* Plans to boost rig count to 10 from 7 on new Permian acreage
* Shell's Odum says "makes sense" to look at LNG exports
* Believes Brent/WTI spread eventually will narrow
NEW YORK, Nov 29 (Reuters) - Royal Dutch Shell expects "years and years" of production from oil and natural gas acreage it recently bought from Chesapeake Energy Corp and plans to add more drilling rigs, the head of Shell's Americas operations said on Thursday.
Shell paid $1.94 billion last September for 618,000 acres in the Permian Basin, a vast oil and natural gas source in western Texas.
Shell and other global energy companies, including Exxon Mobil Corp and Chevron Corp, are buying more oil and gas assets in North America to boost production in a sector where most resources are located and tightly controlled by countries like Brazil and Russia.
Much of the Permian Basin land bought by Shell, which Chesapeake desperately needed to sell, is considered prospective at best and only has seven drill rigs in operation. The properties are currently producing 26,000 barrels of oil equivalent per day, low by industry standards.
Shell believes the land could produce much more, and expects the rig count to rise to 10 "over a period of time," Marvin Odum, president of the Dutch oil major's U.S. arm, Shell Oil Co, and director of Shell's Upstream Americas division, said in an interview with Reuters on Thursday.
"We made a very good acquisition here," Odum said. "This is a relatively small payment for a lot of resources that are reasonably well-proven, but yet to be developed, and a very nice suite of acreage that's more in the appraisal/exploration phase."
Shell had little comment about the deal when it was first announced and has been quiet about production plans.
The company was attracted to the land because it already is producing, meaning production has been proved viable, Odum said. At the same time, Shell was intrigued about exploration possibilities elsewhere on the acreage, he said.
Odum said Shell, which is counting on cheap U.S. natural gas feedstock for a chemical plant it plans to build in Pennsylvania, also would be interested in participating in LNG export projects from the United States.
Companies have been lining up to export the surplus gas that has flooded the U.S. market because of the shale drilling boom.
U.S. natural gas futures have been trading in a range between $2 to $4 per million British thermal units (mmBtu) this year, while natural gas imports in Asia cost as much as $15 per mmBtu, a strong incentive for building U.S. export terminals.
It is more than a year since the U.S. Energy Department issued its first and so far only approval for gas exports to Cheniere's Sabine Pass terminal, which is not expected to be online until 2014 or 2015.
The DOE has said it will not make any decisions on allowing more exports until a comprehensive macroeconomic study is completed by the end of the year.
Natural gas exports to all but a handful of countries with free trade agreements require approval from the Energy Department.
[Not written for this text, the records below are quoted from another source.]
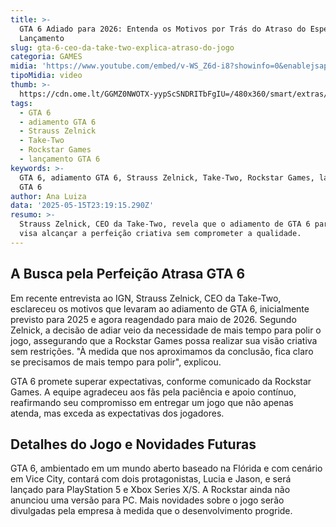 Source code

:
 ```yaml
---
title: >-
  GTA 6 Adiado para 2026: Entenda os Motivos por Trás do Atraso do Esperado
  Lançamento
slug: gta-6-ceo-da-take-two-explica-atraso-do-jogo
categoria: GAMES
midia: 'https://www.youtube.com/embed/v-WS_Z6d-i8?showinfo=0&enablejsapi=1'
tipoMidia: video
thumb: >-
  https://cdn.ome.lt/GGMZ0NWOTX-yypScSNDRITbFgIU=/480x360/smart/extras/conteudos/Design_sem_nome_3.png
tags:
  - GTA 6
  - adiamento GTA 6
  - Strauss Zelnick
  - Take-Two
  - Rockstar Games
  - lançamento GTA 6
keywords: >-
  GTA 6, adiamento GTA 6, Strauss Zelnick, Take-Two, Rockstar Games, lançamento
  GTA 6
author: Ana Luiza
data: '2025-05-15T23:19:15.290Z'
resumo: >-
  Strauss Zelnick, CEO da Take-Two, revela que o adiamento de GTA 6 para 2026
  visa alcançar a perfeição criativa sem comprometer a qualidade.
---
```


## A Busca pela Perfeição Atrasa GTA 6

Em recente entrevista ao IGN, Strauss Zelnick, CEO da Take-Two, esclareceu os motivos que levaram ao adiamento de GTA 6, inicialmente previsto para 2025 e agora reagendado para maio de 2026. Segundo Zelnick, a decisão de adiar veio da necessidade de mais tempo para polir o jogo, assegurando que a Rockstar Games possa realizar sua visão criativa sem restrições. "À medida que nos aproximamos da conclusão, fica claro se precisamos de mais tempo para polir", explicou.

GTA 6 promete superar expectativas, conforme comunicado da Rockstar Games. A equipe agradeceu aos fãs pela paciência e apoio contínuo, reafirmando seu compromisso em entregar um jogo que não apenas atenda, mas exceda as expectativas dos jogadores.

## Detalhes do Jogo e Novidades Futuras

GTA 6, ambientado em um mundo aberto baseado na Flórida e com cenário em Vice City, contará com dois protagonistas, Lucia e Jason, e será lançado para PlayStation 5 e Xbox Series X/S. A Rockstar ainda não anunciou uma versão para PC. Mais novidades sobre o jogo serão divulgadas pela empresa à medida que o desenvolvimento progride.

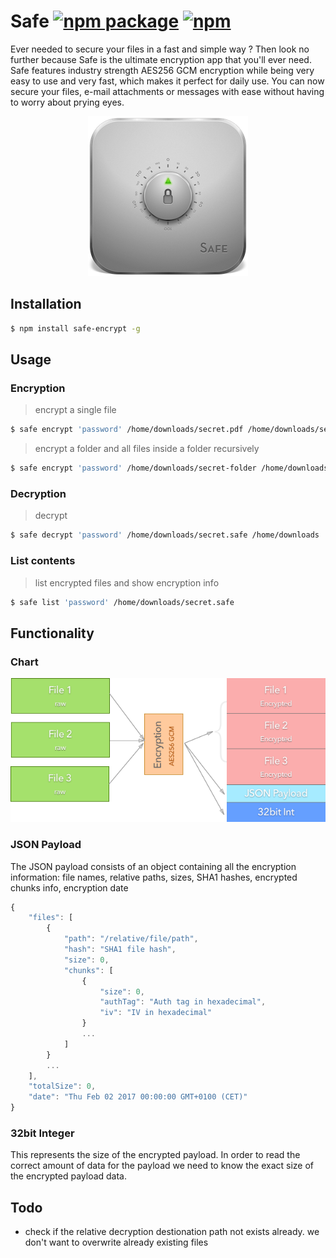 # Safe [![npm package](https://img.shields.io/npm/v/safe-encrypt.svg)](https://www.npmjs.com/package/safe-encrypt) [![npm](https://img.shields.io/npm/dt/safe-encrypt.svg)](https://www.npmjs.com/package/safe-encrypt)

Ever needed to secure your files in a fast and simple way ? Then look no further because Safe is the ultimate encryption app that you'll ever need.
Safe features industry strength AES256 GCM encryption while being very easy to use and very fast, which makes it perfect for daily use. You can now secure your files, e-mail attachments or messages with ease without having to worry about prying eyes.

<p align="center"><img src ="256.png" /></p>


## Installation

```bash
$ npm install safe-encrypt -g
```

## Usage

### Encryption

> encrypt a single file

```bash
$ safe encrypt 'password' /home/downloads/secret.pdf /home/downloads/secret.safe
```

> encrypt a folder and all files inside a folder recursively

```bash
$ safe encrypt 'password' /home/downloads/secret-folder /home/downloads/mydocs.safe
```

### Decryption

> decrypt

```bash
$ safe decrypt 'password' /home/downloads/secret.safe /home/downloads
```

### List contents

> list encrypted files and show encryption info

```bash
$ safe list 'password' /home/downloads/secret.safe
```

## Functionality

### Chart

<p align="center"><img src ="encryption-chart.png" /></p>

### JSON Payload

The JSON payload consists of an object containing all the encryption information: file names, relative paths, sizes, SHA1 hashes, encrypted chunks info, encryption date

```javascript
{
	"files": [
		{
			"path": "/relative/file/path",
			"hash": "SHA1 file hash",
			"size": 0,
			"chunks": [
				{
					"size": 0,
					"authTag": "Auth tag in hexadecimal",
					"iv": "IV in hexadecimal"
				}
				...
			]
		}
		...
	],
	"totalSize": 0,
	"date": "Thu Feb 02 2017 00:00:00 GMT+0100 (CET)"
}
```

### 32bit Integer

This represents the size of the encrypted payload. In order to read the correct amount of data for the payload we need to know the exact size of the encrypted payload data.

## Todo

* check if the relative decryption destionation path not exists already. we don't want to overwrite already existing files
"We think it would make sense to look into export projects at some point," Odum said, without addressing specific plans. "Everything from a producer's side says there is enough gas for exports."
Odum said existing U.S. LNG export projects by other companies, in planning or permitting stage, are "probably pretty viable prospects."
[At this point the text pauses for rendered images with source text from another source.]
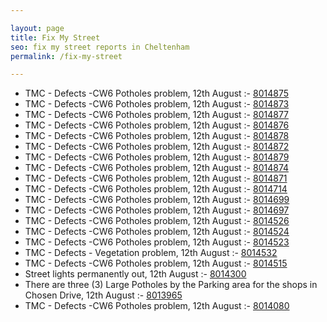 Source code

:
 ```yaml
---

layout: page
title: Fix My Street
seo: fix my street reports in Cheltenham
permalink: /fix-my-street

---
```


<!-- fix_marker starts -->

- TMC - Defects -CW6 Potholes  problem, 12th August :- [8014875](https://www.fixmystreet.com/report/8014875)
- TMC - Defects -CW6 Potholes  problem, 12th August :- [8014873](https://www.fixmystreet.com/report/8014873)
- TMC - Defects -CW6 Potholes  problem, 12th August :- [8014877](https://www.fixmystreet.com/report/8014877)
- TMC - Defects -CW6 Potholes  problem, 12th August :- [8014876](https://www.fixmystreet.com/report/8014876)
- TMC - Defects -CW6 Potholes  problem, 12th August :- [8014878](https://www.fixmystreet.com/report/8014878)
- TMC - Defects -CW6 Potholes  problem, 12th August :- [8014872](https://www.fixmystreet.com/report/8014872)
- TMC - Defects -CW6 Potholes  problem, 12th August :- [8014879](https://www.fixmystreet.com/report/8014879)
- TMC - Defects -CW6 Potholes  problem, 12th August :- [8014874](https://www.fixmystreet.com/report/8014874)
- TMC - Defects -CW6 Potholes  problem, 12th August :- [8014871](https://www.fixmystreet.com/report/8014871)
- TMC - Defects -CW6 Potholes  problem, 12th August :- [8014714](https://www.fixmystreet.com/report/8014714)
- TMC - Defects -CW6 Potholes  problem, 12th August :- [8014699](https://www.fixmystreet.com/report/8014699)
- TMC - Defects -CW6 Potholes  problem, 12th August :- [8014697](https://www.fixmystreet.com/report/8014697)
- TMC - Defects -CW6 Potholes  problem, 12th August :- [8014526](https://www.fixmystreet.com/report/8014526)
- TMC - Defects -CW6 Potholes  problem, 12th August :- [8014524](https://www.fixmystreet.com/report/8014524)
- TMC - Defects -CW6 Potholes  problem, 12th August :- [8014523](https://www.fixmystreet.com/report/8014523)
- TMC - Defects - Vegetation problem, 12th August :- [8014532](https://www.fixmystreet.com/report/8014532)
- TMC - Defects -CW6 Potholes  problem, 12th August :- [8014515](https://www.fixmystreet.com/report/8014515)
- Street lights permanently out, 12th August :- [8014300](https://www.fixmystreet.com/report/8014300)
- There are three (3) Large Potholes by the Parking area for the shops in Chosen Drive, 12th August :- [8013965](https://www.fixmystreet.com/report/8013965)
- TMC - Defects -CW6 Potholes  problem, 12th August :- [8014080](https://www.fixmystreet.com/report/8014080)

<!-- fix_marker ends --> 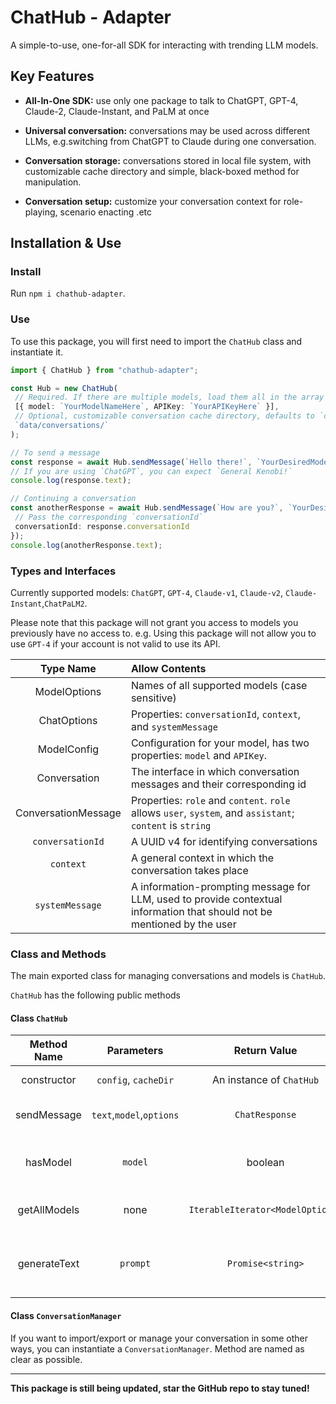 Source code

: # ChatHub - Adapter

A simple-to-use, one-for-all SDK for interacting with trending LLM models.

## Key Features

- **All-In-One SDK:** use only one package to talk to ChatGPT, GPT-4, Claude-2, Claude-Instant, and PaLM at once

- **Universal conversation:** conversations may be used across different LLMs, e.g.switching from ChatGPT to Claude during one conversation.

- **Conversation storage:** conversations stored in local file system, with customizable cache directory and simple, black-boxed method for manipulation.

- **Conversation setup:** customize your conversation context for role-playing, scenario enacting .etc

## Installation & Use

### Install

Run `npm i chathub-adapter`.

### Use

To use this package, you will first need to import the `ChatHub` class and instantiate it.

```typescript
import { ChatHub } from "chathub-adapter";

const Hub = new ChatHub(
 // Required. If there are multiple models, load them all in the array
 [{ model: `YourModelNameHere`, APIKey: `YourAPIKeyHere` }],
 // Optional, customizable conversation cache directory, defaults to `data/conversations/`
 `data/conversations/`
);

// To send a message
const response = await Hub.sendMessage(`Hello there!`, `YourDesiredModel`);
// If you are using `ChatGPT`, you can expect `General Kenobi!`
console.log(response.text);

// Continuing a conversation
const anotherResponse = await Hub.sendMessage(`How are you?`, `YourDesiredModel`, {
 // Pass the corresponding `conversationId`
 conversationId: response.conversationId
});
console.log(anotherResponse.text);
```

### Types and Interfaces

Currently supported models: `ChatGPT`, `GPT-4`, `Claude-v1`, `Claude-v2`, `Claude-Instant`,`ChatPaLM2`.

Please note that this package will not grant you access to models you previously have no access to. e.g. Using this package will not allow you to use `GPT-4` if your account is not valid to use its API.

|Type Name|Allow Contents|
|:---:|:----|
|ModelOptions|Names of all supported models (case sensitive)|
|ChatOptions|Properties: `conversationId`, `context`, and `systemMessage`|
|ModelConfig|Configuration for your model, has two properties: `model` and `APIKey`.|
|Conversation|The interface in which conversation messages and their corresponding id|
|ConversationMessage|Properties: `role` and `content`. `role` allows `user`, `system`, and `assistant`; `content` is `string`|
|`conversationId`|A UUID v4 for identifying conversations|
|`context`|A general context in which the conversation takes place|
|`systemMessage`|A information-prompting message for LLM, used to provide contextual information that should not be mentioned by the user|

### Class and Methods

The main exported class for managing conversations and models is `ChatHub`.

`ChatHub` has the following public methods

#### Class `ChatHub`

|Method Name|Parameters|Return Value|Function|
|:-----:|:-----:|:-----:|:-----|
|constructor|`config`, `cacheDir`|An instance of `ChatHub`|Instantiate a `ChatHub` class|
|sendMessage|`text`,`model`,`options`|`ChatResponse`|Send your message to designated model|
|hasModel|`model`|boolean|Check whether a certain model is activated in the `ChatHub` instance|
|getAllModels|none|`IterableIterator<ModelOptions>`|An iterator for all instantiated models|
|generateText|`prompt`|`Promise<string>`|The generated text with `TextPaLM`(currently only supports `TextPaLM`)|

#### Class `ConversationManager`

If you want to import/export or manage your conversation in some other ways, you can instantiate a `ConversationManager`. Method are named as clear as possible.

-------
**This package is still being updated, star the GitHub repo to stay tuned!**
The Obama administration is likely to take a "stepwise approach" to allowing new LNG export projects, Odum said, noting that U.S. manufacturers have been pushing for access to cheap and abundant gas feedstocks.
Odum declined to forecast oil prices.
London-traded Brent crude, trading above $110 a barrel, is on track for an annual record price this year, but U.S. crude futures have been trading at a discount of around $22.50 a barrel to Brent, in part due to a glut of crude in their Midwestern delivery hub at Cushing, Oklahoma.
That transatlantic price spread could be eliminated over the next two to three years, Odum predicted, as firms race to build new pipelines and other infrastructure to ship crude out of Canada and the U.S. Midwest down to the Gulf Coast, where crude can fetch premium prices closer to Brent.
"It's simply a matter of math and infrastructure," Odum said. "The arbitrage will be solved."